Work instructions. A faithful copy of all the records is needed, with the pictures omitted.

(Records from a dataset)
=== Begin Enclosure ===
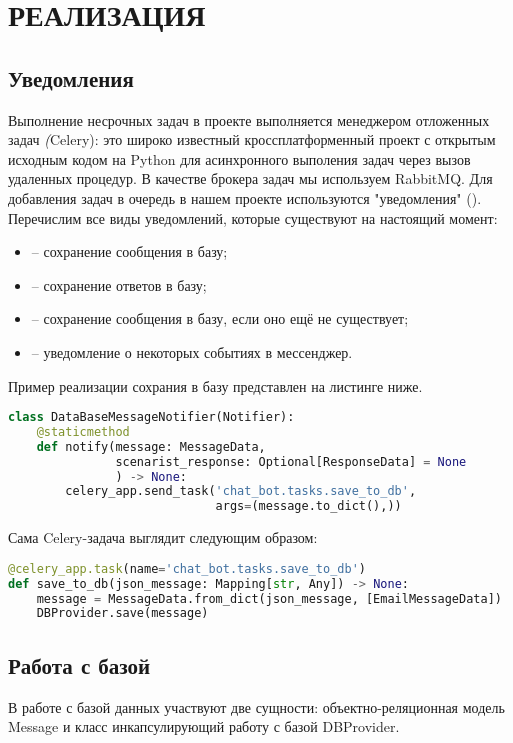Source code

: \section{РЕАЛИЗАЦИЯ}
    \subsection{Уведомления}
    Выполнение несрочных задач в проекте выполняется менеджером отложенных задач \textit(Celery):
    это широко известный кроссплатформенный проект с открытым исходным кодом на Python для
    асинхронного выполения задач через вызов удаленных процедур.
    В качестве брокера задач мы используем RabbitMQ\cite{docs.rabbitmq}.
    Для добавления задач в очередь в нашем проекте используются "уведомления" ().
    Перечислим все виды уведомлений, которые существуют на настоящий момент:
    \begin{itemize}
        \item {} -- сохранение сообщения в базу;
        \item {} -- сохранение ответов в базу;
        \item {} -- сохранение сообщения в базу, если оно ещё не существует;
        \item {} -- уведомление о некоторых событиях в мессенджер.
    \end{itemize}
    Пример реализации сохрания в базу представлен на листинге ниже.
\begin{lstlisting}[language=Python]
class DataBaseMessageNotifier(Notifier):
    @staticmethod
    def notify(message: MessageData,
               scenarist_response: Optional[ResponseData] = None
               ) -> None:
        celery_app.send_task('chat_bot.tasks.save_to_db',
                             args=(message.to_dict(),))
\end{lstlisting}

    Сама Celery-задача выглядит следующим образом:
\begin{lstlisting}[language=Python]
@celery_app.task(name='chat_bot.tasks.save_to_db')
def save_to_db(json_message: Mapping[str, Any]) -> None:
    message = MessageData.from_dict(json_message, [EmailMessageData])
    DBProvider.save(message)
\end{lstlisting}

    \subsection{Работа с базой}
    В работе с базой данных участвуют две сущности: объектно-реляционная модель Message
    и класс инкапсулирующий работу с базой DBProvider.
=== End Enclosure ===
Task result.
Source code

: \section{РЕАЛИЗАЦИЯ}
    \subsection{Уведомления}
    Выполнение несрочных задач в проекте выполняется менеджером отложенных задач \textit(Celery):
    это широко известный кроссплатформенный проект с открытым исходным кодом на Python для
    асинхронного выполения задач через вызов удаленных процедур.
    В качестве брокера задач мы используем RabbitMQ\cite{docs.rabbitmq}.
    Для добавления задач в очередь в нашем проекте используются "уведомления" ().
    Перечислим все виды уведомлений, которые существуют на настоящий момент:
    \begin{itemize}
        \item {} -- сохранение сообщения в базу;
        \item {} -- сохранение ответов в базу;
        \item {} -- сохранение сообщения в базу, если оно ещё не существует;
        \item {} -- уведомление о некоторых событиях в мессенджер.
    \end{itemize}
    Пример реализации сохрания в базу представлен на листинге ниже.
\begin{lstlisting}[language=Python]
class DataBaseMessageNotifier(Notifier):
    @staticmethod
    def notify(message: MessageData,
               scenarist_response: Optional[ResponseData] = None
               ) -> None:
        celery_app.send_task('chat_bot.tasks.save_to_db',
                             args=(message.to_dict(),))
\end{lstlisting}

    Сама Celery-задача выглядит следующим образом:
\begin{lstlisting}[language=Python]
@celery_app.task(name='chat_bot.tasks.save_to_db')
def save_to_db(json_message: Mapping[str, Any]) -> None:
    message = MessageData.from_dict(json_message, [EmailMessageData])
    DBProvider.save(message)
\end{lstlisting}

    \subsection{Работа с базой}
    В работе с базой данных участвуют две сущности: объектно-реляционная модель Message
    и класс инкапсулирующий работу с базой DBProvider.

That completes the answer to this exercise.